Message 22 of 55 (490487)
12-05-2008 1:55 AM
Reply to: Message 19 by fallacycop
12-05-2008 12:29 AM


fallacycop responds to Bluejay:

quote:
quote:
But, since we can make people that are "less fit" survive and reproduce, we are not allowing natural selection to remove unfitness from our populations.

What are you talking about? People die premature deaths all the time for many different reasons, and the ones that survive to reproductive age do not all reproduce at the same rate, if at all.


Indeed. The fact that there are some fairly direct ways of killing a person off before puberty, however, doesn't change the fact that our modern technologies of sanitation and medicine have made it possible for people who would have died before puberty to survive and thus have the opportunity to reproduce.

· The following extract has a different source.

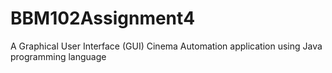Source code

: # BBM102Assignment4
A Graphical User Interface (GUI) Cinema Automation application using Java programming language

Smallpox literally does not exist anymore. It used to be the leading cause of death. We've eradicated polio for all intents and purposes in most of the world. There's a reason they're called "childhood diseases" and they used to be quite fatal. If you made it to your first year, you were quite lucky.

But we've figured out how to vaccinate and thus prevent people from catching the diseases that would have killed them off. We no longer have that environmental factor affecting our evolution. The reason sickle-cell trait exists at all is because of malaria. Being heterozygous for sickle-cell provides a fair amount of protection against malaria. Since we no longer have many diseases affecting us, where is the selective pressure to develop traits that fight the disease?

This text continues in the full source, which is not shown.